À medida que a eleição avançava, os editoriais dos jornais americanos mais pareciam pichações de banheiro do que comentários políticos. Um jornal relatou que & quotA mãe do General Jackson era uma prostituta comum, trazida para este país pelos soldados britânicos! Posteriormente, ela se casou com um mulato, com quem teve vários filhos, dos quais o General Jackson é um! & Quot

O que deixou os americanos tão entusiasmados? Para começar, muitos eleitores achavam que John Quincy Adams nunca deveria ter sido presidente. Durante a eleição de 1824, Jackson ganhou o voto popular, mas não o voto eleitoral, então a eleição foi decidida pela Câmara dos Representantes. Henry Clay, um dos outros candidatos à presidência, deu seu apoio a Adams. Para retribuir o favor, Adams prontamente o nomeou secretário de Estado. Os apoiadores de Jackson o rotularam de & quotO negócio corrupto & quot e passaram os quatro anos seguintes chamando Adams de usurpador. Mental Floss: 5 segredos deixados de fora da turnê pela Casa Branca

Além de obter o limite da vara eleitoral, Andrew Jackson conseguiu se conectar com os eleitores por meio de seu histórico - que não poderia ter sido mais diferente do que o de Adams.

Quando John Quincy tinha 15 anos, ele viajou extensivamente pela Europa, dominou vários idiomas e trabalhou como tradutor na corte de Catarina, a Grande.

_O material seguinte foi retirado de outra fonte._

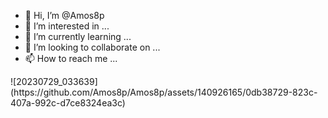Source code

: - 👋 Hi, I’m @Amos8p
- 👀 I’m interested in ...
- 🌱 I’m currently learning ...
- 💞️ I’m looking to collaborate on ...
- 📫 How to reach me ...

<!---
Amos8p/Amos8p is a ✨ special ✨ repository because its `README.md` (this file) appears on your GitHub profile.
You can click the Preview link to take a look at your changes.
--->![20230729_033639](https://github.com/Amos8p/Amos8p/assets/140926165/0db38729-823c-407a-992c-d7ce8324ea3c)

Enquanto isso, Andrew Jackson não tinha nenhum desses privilégios. Aos 15 anos, ele foi sequestrado e espancado por soldados britânicos, ficou órfão e foi deixado para se defender sozinho nas ruas da Carolina do Sul.

Adams foi um diplomata formado em Harvard de uma família proeminente da Nova Inglaterra. Jackson era um humilde herói de guerra do sul rural que nunca aprendera a soletrar. Ele foi o primeiro candidato presidencial na história dos Estados Unidos a realmente se vender como um homem do povo, e o povo o amava por isso.

Tendo sido negado seu candidato em 1824, as massas estavam em pé de guerra por Jackson quatro anos depois. E embora sua falta de educação e experiência política aterrorizassem muitos apoiadores de Adams, esse argumento não foi válido para as multidões que fizeram fila para votar em "Old Hickory". Desde a vitória decisiva de Jackson, nenhum candidato presidencial ousou dar um passo em direção à Casa Branca sem primeiro dar as mãos ao homem comum.

Mas perder a eleição de 1828 pode ter sido a melhor coisa que aconteceu a John Quincy Adams. Depois de ficar de mau humor em Massachusetts, Adams se recompôs e concorreu ao Congresso, lançando uma fase épica de sua carreira.


Assista o vídeo: Adams REDPILLED by King George NOT A TYRANT (Pode 2022).


Comentários:

  1. Yozshugrel

    O webmaster e os leitores estão brincando de esconde -esconde. Todo mundo escreve e escreve, mas o administrador se esconde como um partidário.

  2. Neakail

    Pergunta útil

  3. Kazigrel

    Na minha opinião, você está errado. Tenho certeza. Vamos discutir isso. Envie -me um email para PM.